Suppose a, b, c `in C, and |a| = |b| = |c| = 1 and abc = a + b + c`, then |bc + ca + ab| is equal to

To solve the problem, we need to find the value of \(|bc + ca + ab|\) given that \(a, b, c \in \mathbb{C}\) (the set of complex numbers), \(|a| = |b| = |c| = 1\), and \(abc = a + b + c\). ### Step-by-Step Solution: 1. **Given Conditions**: We know that \(|a| = |b| = |c| = 1\). This means that \(a\), \(b\), and \(c\) lie on the unit circle in the complex plane. 2. **Using the Given Equation**: We have the equation \(abc = a + b + c\).
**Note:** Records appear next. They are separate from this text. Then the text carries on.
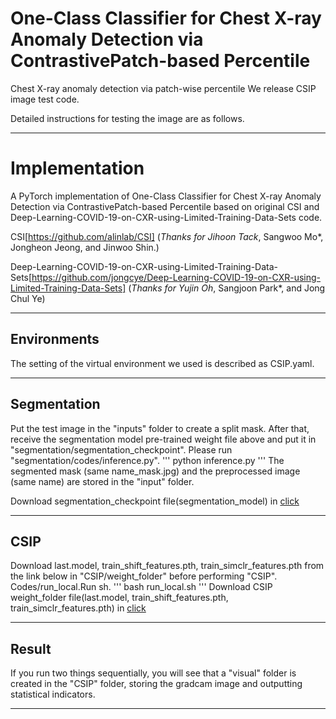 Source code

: 
# One-Class Classifier for Chest X-ray Anomaly Detection via ContrastivePatch-based Percentile

Chest X-ray anomaly detection via patch-wise percentile
We release CSIP image test code.


Detailed instructions for testing the image are as follows.

------

# Implementation

A PyTorch implementation of One-Class Classifier for Chest X-ray Anomaly Detection via ContrastivePatch-based Percentile based on original CSI and Deep-Learning-COVID-19-on-CXR-using-Limited-Training-Data-Sets code.

CSI[https://github.com/alinlab/CSI] (*Thanks for Jihoon Tack*, Sangwoo Mo*, Jongheon Jeong, and Jinwoo Shin.)

Deep-Learning-COVID-19-on-CXR-using-Limited-Training-Data-Sets[https://github.com/jongcye/Deep-Learning-COVID-19-on-CXR-using-Limited-Training-Data-Sets] (*Thanks for Yujin Oh*, Sangjoon Park*, and Jong Chul Ye)


------
## Environments

The setting of the virtual environment we used is described as CSIP.yaml.

------
## Segmentation

Put the test image in the "inputs" folder to create a split mask. After that, receive the segmentation model pre-trained weight file above and put it in "segmentation/segmentation_checkpoint". Please run "segmentation/codes/inference.py".
'''
python inference.py 
'''
The segmented mask (same name_mask.jpg) and the preprocessed image (same name) are stored in the "input" folder.

Download segmentation_checkpoint file(segmentation_model) in [click](https://drive.google.com/drive/folders/1WvvwwY3O9ItcZ8G6Y71D3g3GWK0mNsSW?usp=sharing) 

------
## CSIP

Download last.model, train_shift_features.pth, train_simclr_features.pth from the link below in "CSIP/weight_folder" before performing "CSIP". Codes/run_local.Run sh.
'''
bash run_local.sh
'''
Download CSIP weight_folder file(last.model, train_shift_features.pth, train_simclr_features.pth) in [click](https://drive.google.com/drive/folders/1GBM8zIFwYi0OodXLenJQDCGF6VNELF80?usp=sharing)

------
## Result

If you run two things sequentially, you will see that a "visual" folder is created in the "CSIP" folder, storing the gradcam image and outputting statistical indicators.

------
We will take the modulus of both sides: \[ |abc| = |a + b + c| \] 3. **Calculate \(|abc|\)**: Since \(|a| = |b| = |c| = 1\), we have: \[ |abc| = |a| \cdot |b| \cdot |c| = 1 \cdot 1 \cdot 1 = 1 \] Therefore, we can write: \[ |a + b + c| = 1 \] 4. **Using the Identity**: We know that: \[ |a + b + c|^2 = |a|^2 + |b|^2 + |c|^2 + 2 \text{Re}(ab^* + ac^* + bc^*) \] Since \(|a|^2 = |b|^2 = |c|^2 = 1\), we have: \[ |a + b + c|^2 = 1 + 1 + 1 + 2 \text{Re}(ab^* + ac^* + bc^*) = 3 + 2 \text{Re}(ab^* + ac^* + bc^*) \] 5. **Setting Up the Equation**: Since we know \(|a + b + c| = 1\), we can square both sides: \[ 1^2 = 3 + 2 \text{Re}(ab^* + ac^* + bc^*) \] This simplifies to: \[ 1 = 3 + 2 \text{Re}(ab^* + ac^* + bc^*) \] Rearranging gives: \[ 2 \text{Re}(ab^* + ac^* + bc^*) = 1 - 3 = -2 \] Thus: \[ \text{Re}(ab^* + ac^* + bc^*) = -1 \] 6. **Finding \(|bc + ca + ab|\)**: We can express \(bc + ca + ab\) in terms of \(a\), \(b\), and \(c\): \[ |bc + ca + ab| = |(b+c)a + bc| \] However, we can also use the identity: \[ |bc + ca + ab|^2 = |bc|^2 + |ca|^2 + |ab|^2 + 2 \text{Re}(bc \cdot ca^* + ca \cdot ab^* + ab \cdot bc^*) \] Since \(|bc| = |ca| = |ab| = 1\): \[ |bc + ca + ab|^2 = 1 + 1 + 1 + 2 \text{Re}(bc \cdot ca^* + ca \cdot ab^* + ab \cdot bc^*) \] This simplifies to: \[ |bc + ca + ab|^2 = 3 + 2 \text{Re}(bc \cdot ca^* + ca \cdot ab^* + ab \cdot bc^*) \] 7. **Final Calculation**: Since we have established that \(\text{Re}(ab^* + ac^* + bc^*) = -1\), we can conclude that: \[ |bc + ca + ab| = 1 \] ### Conclusion: Thus, the value of \(|bc + ca + ab|\) is equal to \(1\).